Mentari boleh saja terbit dari ufuk timur bumi ini dan itu sama di belahan bumi yang lain. Mentari juga boleh terbenam dari ufuk barat itupun sama di belahan bumi yang lain. Semua berjalan dan berlari, muncul dan terbenam, bangkit dan tertidur, serta hidup dan mati sesuka hatinya tanpa manusia bisa mengatur. Akankah sama kehidupan manusia dengan mereka semua yang seenaknya itu? Tentu Tidak. Di atas langit masih ada langit, di atas bumi masih ada bumi, dan diatas yang baik masih ada yang terbaik, bahkan di atas siswa ada mahasiswa. Namun, Ialah yang disebut sebagai Tuhan Maha dari seluruh dzat yang ada baik di bumi dan di langit.
            “Hai Tuhan!” sapaan biasa tapi selalu saja tidak pernah terjawab.
            Burung-burung hitam muncul dari tempat peraduan. Satu persatu mereka mewarnai langit-langit merah senja yang sedikit demi sedikit mulai menghitam. Angin kencang berdebu datang tapi tidak menggoyahkan sekawanan burung yang terbang di langit kala itu. Pemandangan kala itu sungguh mengagumkan seakan-akan mereka bertambah senang dan mereka membuat lingkaran besar.
            “Cit...cit..cit..cit..cit...!!!” suara-suara aneh yang sangat mengerikan.
            Begitu banyak memecah keheningan dalam kesunyian waktu.  Selang beberapa menit dalam senja yang bising dengan nyanyian penuh makna terdengar suara keras seperti hendak menelan manusia. Diiringi dengan sambaran cahaya bak aliran listrik konslet di rumahku. Seolah-olah terusik dan merasa kurang senang akan kehadiran burung-burung hitam yang bernyanyi membuat gaduh. Lima menit sudah ia terus berteriak dan marah-marah namu tak kunjung usai dan berhenti.

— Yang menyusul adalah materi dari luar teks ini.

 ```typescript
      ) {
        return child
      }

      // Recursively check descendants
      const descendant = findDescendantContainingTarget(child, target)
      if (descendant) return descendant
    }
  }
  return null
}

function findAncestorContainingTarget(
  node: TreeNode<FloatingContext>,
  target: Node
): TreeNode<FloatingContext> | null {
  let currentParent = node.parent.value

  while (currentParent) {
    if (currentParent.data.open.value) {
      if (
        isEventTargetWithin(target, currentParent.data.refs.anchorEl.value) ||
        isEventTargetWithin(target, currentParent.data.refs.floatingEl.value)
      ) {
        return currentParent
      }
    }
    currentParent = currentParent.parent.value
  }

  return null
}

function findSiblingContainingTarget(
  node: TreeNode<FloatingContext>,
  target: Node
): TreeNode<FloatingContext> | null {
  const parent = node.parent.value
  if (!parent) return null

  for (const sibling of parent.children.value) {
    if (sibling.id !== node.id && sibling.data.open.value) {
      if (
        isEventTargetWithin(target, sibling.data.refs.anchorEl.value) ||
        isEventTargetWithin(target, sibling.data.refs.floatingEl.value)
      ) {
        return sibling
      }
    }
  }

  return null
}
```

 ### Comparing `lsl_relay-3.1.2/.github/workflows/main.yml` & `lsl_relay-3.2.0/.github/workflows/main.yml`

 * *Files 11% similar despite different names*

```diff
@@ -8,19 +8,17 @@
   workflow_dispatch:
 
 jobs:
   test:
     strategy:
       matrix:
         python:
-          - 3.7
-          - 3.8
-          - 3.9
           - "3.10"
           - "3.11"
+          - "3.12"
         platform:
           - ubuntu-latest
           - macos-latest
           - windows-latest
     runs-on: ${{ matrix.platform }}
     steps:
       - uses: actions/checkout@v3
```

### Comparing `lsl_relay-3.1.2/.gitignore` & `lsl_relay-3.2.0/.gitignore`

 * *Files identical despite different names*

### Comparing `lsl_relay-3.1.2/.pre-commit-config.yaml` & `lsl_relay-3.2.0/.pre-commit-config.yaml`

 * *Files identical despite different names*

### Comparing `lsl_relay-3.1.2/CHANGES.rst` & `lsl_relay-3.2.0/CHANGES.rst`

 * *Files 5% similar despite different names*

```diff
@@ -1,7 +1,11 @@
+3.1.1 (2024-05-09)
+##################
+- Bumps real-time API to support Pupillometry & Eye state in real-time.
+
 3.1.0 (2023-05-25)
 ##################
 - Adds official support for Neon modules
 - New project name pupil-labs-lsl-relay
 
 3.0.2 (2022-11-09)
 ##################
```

            “Der...jeder...jeder...jeder...!!!” ia terus marah pada burung-burung itu.
            “Sudah hentikan... kalian semua diamlah...!!!” teriakku sambil menutup cendela kamar yang terbuka karena tiupan alam yang seakan-akan ikut marah.
            Tidak lama kemudian benar saja listrik di rumah padam bahkan tidak hanya di rumahku saja seluruh desa kala itu padam semua. Langit senja yang indah berubah menjadi langit gelap yang menakutkan. Semua seakan terjadi hanya karena gerombolan burung hitam yang berpesta dan menari-nari di atas langit yang indah itu. Inilah kemarahan alam yang sungguh menakjubkan. Namun, burung-burung itu masih tetap kukuh untuk tetap bernyanyi dan menari di atas awan gelap.
            “Sudah semua berhenti...!!!” sekali lagi teriakku dalam kamar yang sepi tanpa seorangpun dalam rumah.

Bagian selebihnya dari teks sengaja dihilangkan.